UCSC administrators managed to negotiate (or get UCOP to negotiate) a deal so that PAMF doctors would be Tier 1 in UC Care, replacing the Health Net HMO plan that was the most popular of the healthcare plans here. Almost everyone at UCSC has to change medical plans this year, but the plans are not much worse than the old ones.
I ended up opting to take a somewhat higher risk and just get UC Core—the UC Care plan is way over-priced. I can remember when UC would pay the price of the lowest cost HMO at each campus—which now costs about $5000 a year here.
thank you for the fix on the UCSC news. I've belatedly found the UCSC HR list at http://shr.ucsc.edu/benefits/ben_news/oe_2014.html
The various emeriti groups are trying to track what happened to out-of-state retirees. They are being given a fixed dollar amount from UC to spend and the phone number of an outside consultant that is supposed to advice them on options on local state exchanges. Exactly what is available and what is the quality of the advice is uncertain. At a recent Regents meeting, there was a hint that this model (fixed dollar, outside consultant) might eventually be applied to all retirees (i.e., it would include California residents). Apart from the issue of the quality of advice from the consultant, the change is a switch from defined benefit to defined contribution.
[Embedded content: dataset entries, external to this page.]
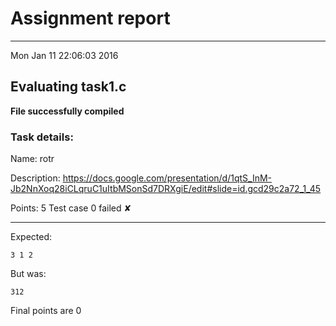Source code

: # Assignment report
---
Mon Jan 11 22:06:03 2016

## Evaluating task1.c

**File successfully compiled**

### Task details:

Name: rotr

Description: https://docs.google.com/presentation/d/1qtS_InM-Jb2NnXoq28iCLqruC1uItbMSonSd7DRXgiE/edit#slide=id.gcd29c2a72_1_45

Points: 5
Test case 0 failed ✘ 

---
Expected:
```
3 1 2
```
But was:
```
312
```

 Final points are 0
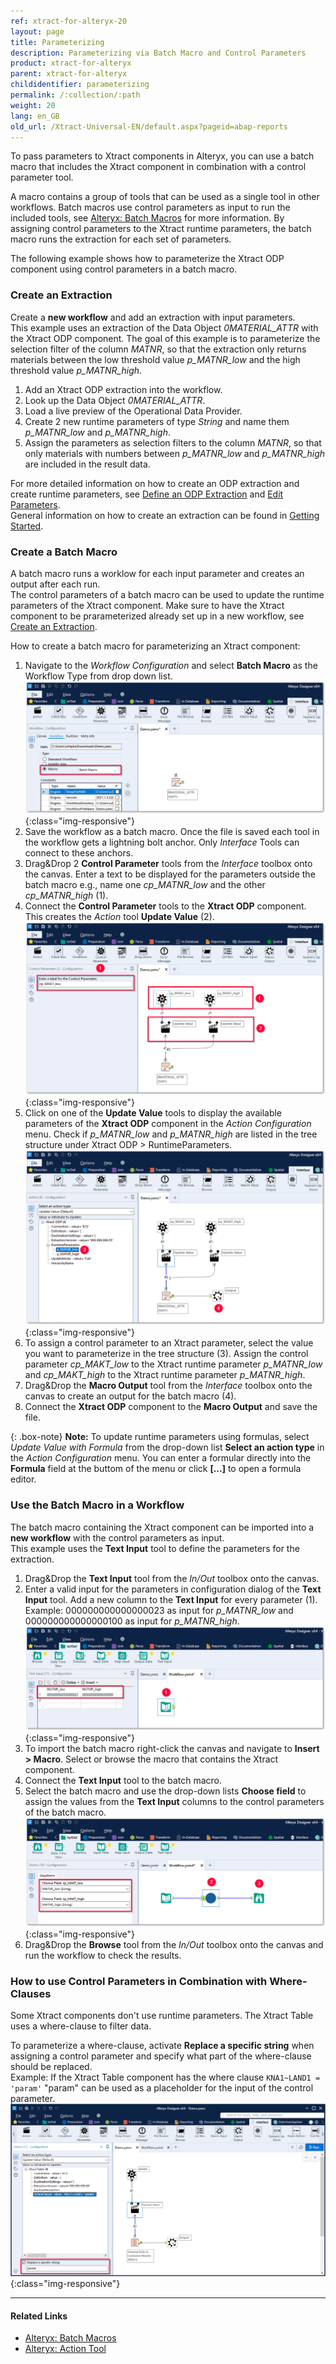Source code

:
 ```yaml
---
ref: xtract-for-alteryx-20
layout: page
title: Parameterizing
description: Parameterizing via Batch Macro and Control Parameters
product: xtract-for-alteryx
parent: xtract-for-alteryx
childidentifier: parameterizing
permalink: /:collection/:path
weight: 20
lang: en_GB
old_url: /Xtract-Universal-EN/default.aspx?pageid=abap-reports
---
```


To pass parameters to Xtract components in Alteryx, you can use a batch macro that includes the Xtract component in combination with a control parameter tool. 
 
A macro contains a group of tools that can be used as a single tool in other workflows. 
Batch macros use control parameters as input to run the included tools, see [Alteryx: Batch Macros](http://downloads.alteryx.com/betawh_xnext/BatchMacro.htm) for more information.
By assigning control parameters to the Xtract runtime parameters, the batch macro runs the extraction for each set of parameters.

The following example shows how to parameterize the Xtract ODP component using control parameters in a batch macro.

### Create an Extraction

Create a **new workflow** and add an extraction with input parameters.<br>
This example uses an extraction of the Data Object *0MATERIAL_ATTR* with the Xtract ODP component. 
The goal of this example is to parameterize the selection filter of the column *MATNR*, so that the extraction only returns materials between the low threshold value *p_MATNR_low* and the high threshold value *p_MATNR_high*. 

1. Add an Xtract ODP extraction into the workflow.
2. Look up the Data Object *0MATERIAL_ATTR*.
3. Load a live preview of the Operational Data Provider.
4. Create 2 new runtime parameters of type *String* and name them *p_MATNR_low* and *p_MATNR_high*.
5. Assign the parameters as selection filters to the column *MATNR*, so that only materials with numbers between *p_MATNR_low* and *p_MATNR_high* are included in the result data.

For more detailed information on how to create an ODP extraction and create runtime parameters, see [Define an ODP Extraction](./odp/odp-define) and [Edit Parameters](./odp/odp-settings#edit-parameters).<br>
General information on how to create an extraction can be found in [Getting Started](./getting-started).

### Create a Batch Macro

A batch macro runs a worklow for each input parameter and creates an output after each run.<br>
The control parameters of a batch macro can be used to update the runtime parameters of the Xtract component.
Make sure to have the Xtract component to be prarameterized already set up in a new workflow, see [Create an Extraction](#create-an-extraction).

How to create a batch macro for parameterizing an Xtract component:

1. Navigate to the *Workflow Configuration* and select **Batch Macro** as the Workflow Type from drop down list.<br>
![BatchMacro](/img/content/xfa/batchmakro.png){:class="img-responsive"}
2. Save the workflow as a batch macro. Once the file is saved each tool in the workflow gets a lightning bolt anchor. Only *Interface* Tools can connect to these anchors.
3. Drag&Drop 2 **Control Parameter** tools from the *Interface* toolbox onto the canvas. Enter a text to be displayed for the parameters outside the batch macro e.g., name one *cp_MATNR_low* and the other *cp_MATNR_high* (1).
4. Connect the **Control Parameter** tools to the **Xtract ODP** component. This creates the *Action* tool **Update Value** (2).<br>
![Workflow-Sequence](/img/content/xfa/workflow-sequence.png){:class="img-responsive"}
5. Click on one of the **Update Value** tools to display the available parameters of the **Xtract ODP** component in the *Action Configuration* menu.
Check if *p_MATNR_low*  and *p_MATNR_high* are listed in the tree structure under Xtract ODP > RuntimeParameters. <br>
![Workflow-Sequence2](/img/content/xfa/workflow-sequence2.png){:class="img-responsive"}
6. To assign a control parameter to an Xtract parameter, select the value you want to parameterize in the tree structure (3). 
Assign the control parameter *cp_MAKT_low* to the Xtract runtime parameter *p_MATNR_low* and *cp_MAKT_high* to the Xtract runtime parameter *p_MATNR_high*.
7. Drag&Drop the **Macro Output** tool from the *Interface* toolbox onto the canvas to create an output for the batch macro (4). 
8. Connect the **Xtract ODP** component to the **Macro Output** and save the file.

{: .box-note}
**Note:** To update runtime parameters using formulas, select *Update Value with Formula* from the drop-down list **Select an action type** in the *Action Configuration* menu.
You can enter a formular directly into the **Formula** field at the buttom of the menu or click **[...]** to open a formula editor.

### Use the Batch Macro in a Workflow

The batch macro containing the Xtract component can be imported into a **new workflow** with the control parameters as input.<br>
This example uses the **Text Input** tool to define the parameters for the extraction.

1. Drag&Drop the **Text Input** tool from the *In/Out* toolbox onto the canvas.
2. Enter a valid input for the parameters in configuration dialog of the **Text Input** tool. Add a new column to the **Text Input** for every parameter (1). Example: 000000000000000023 as input for *p_MATNR_low* and 000000000000000100 as input for *p_MATNR_high*. <br>
![Input-Text](/img/content/xfa/input-text.png){:class="img-responsive"}
3. To import the batch macro right-click the canvas and navigate to **Insert > Macro**. Select or browse the macro that contains the Xtract component.<br>
4. Connect the **Text Input** tool to the batch macro.
5. Select the batch macro and use the drop-down lists **Choose field** to assign the values from the **Text Input** columns to the control parameters of the batch macro.<br>
![Import-Macro](/img/content/xfa/importmacro.png){:class="img-responsive"}
6. Drag&Drop the **Browse** tool from the *In/Out* toolbox onto the canvas and run the workflow to check the results.<br>

### How to use Control Parameters in Combination with Where-Clauses

Some Xtract components don't use runtime parameters. The Xtract Table uses a where-clause to filter data.

To parameterize a where-clause, activate **Replace a specific string** when assigning a control parameter and specify what part of the where-clause should be replaced.<br>
Example: If the Xtract Table component has the where clause `KNA1~LAND1 = 'param'` "param" can be used as a placeholder for the input of the control parameter.
![where-clause-parameter](/img/content/xfa/table-where-parameterize.png){:class="img-responsive"}


****
#### Related Links
- [Alteryx: Batch Macros](http://downloads.alteryx.com/betawh_xnext/BatchMacro.htm)
- [Alteryx: Action Tool](http://downloads.alteryx.com/betawh_xnext/Action.htm)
We were just notified that if you enrolled in the wrong plan (or realized that you should have made a different choice) you may be able to change plans. I guess they know it's a mess!
yes on all counts. anyone interested in health care for all retirees should absolutely listen to Dan Mitchell's clip on the discussion at http://uclafacultyassociation.blogspot.co.uk/2013/11/listen-to-regents-discuss-retiree.html UCOP is clearly piloting this offloading policy for the whole retiree population (although Dwaine Duckett said he wouldn't use the word "pilot"). I'll have another post this weekend
Tier 1 is a scam as well. Ok, my son had a minor outpatient "surgery" -- an upper GI which took about 5 minutes under minor sedation. It was at Rady Children's hospital, which is a tier 1 facility, and the Dr performing it was also on their tier 1 list, and I triple checked with Blue Shield. Of course Rady billed $16k for this "surgery" which is absurd in itself, but anyway, according to the plan it should be $100 for "outpatient surgery" so they bill me $100. Well, low and behold, a month later I get a bill from the Anesthesiologist for $600, only $300 of which is covered (i.e., $250 deductible + 20%). So in reality, the copay for this single procedure is in fact $400, which is about what the procedure should actually cost but that's another story. This reminds me of balance billing where they swipe you with out of network providers in your in-network hospital that you have absolutely no control of. Why don't the anesthesiologists work for Rady's? who knows. Why does UCCARE think it makes sense to contract with a children's hospital but not contact with the anesthesiologists that work there? Who knows. Well, we do know, they didn't bother to think it through much like the rest of this plan. Of course I will fight it and try to work it out and see what happens but it is quite absurd that on top of the high premiums I am being asked to pay $400 for a minor procedure for which the prior plan (Blue cross plus) would have cost $0. Now imagine you go for something serious that 20% will be a whole lot of money. Let alone if some random Dr walks in who happens to be out of network, then they can hammer you for 2 deductibles and 50%. Not happy.
many thanks for sharing this experience--the details are very important. I'll forward it to some admin who are still working on fixes. I'd like to keep gathering stories like this about how UC Care is actually working for people.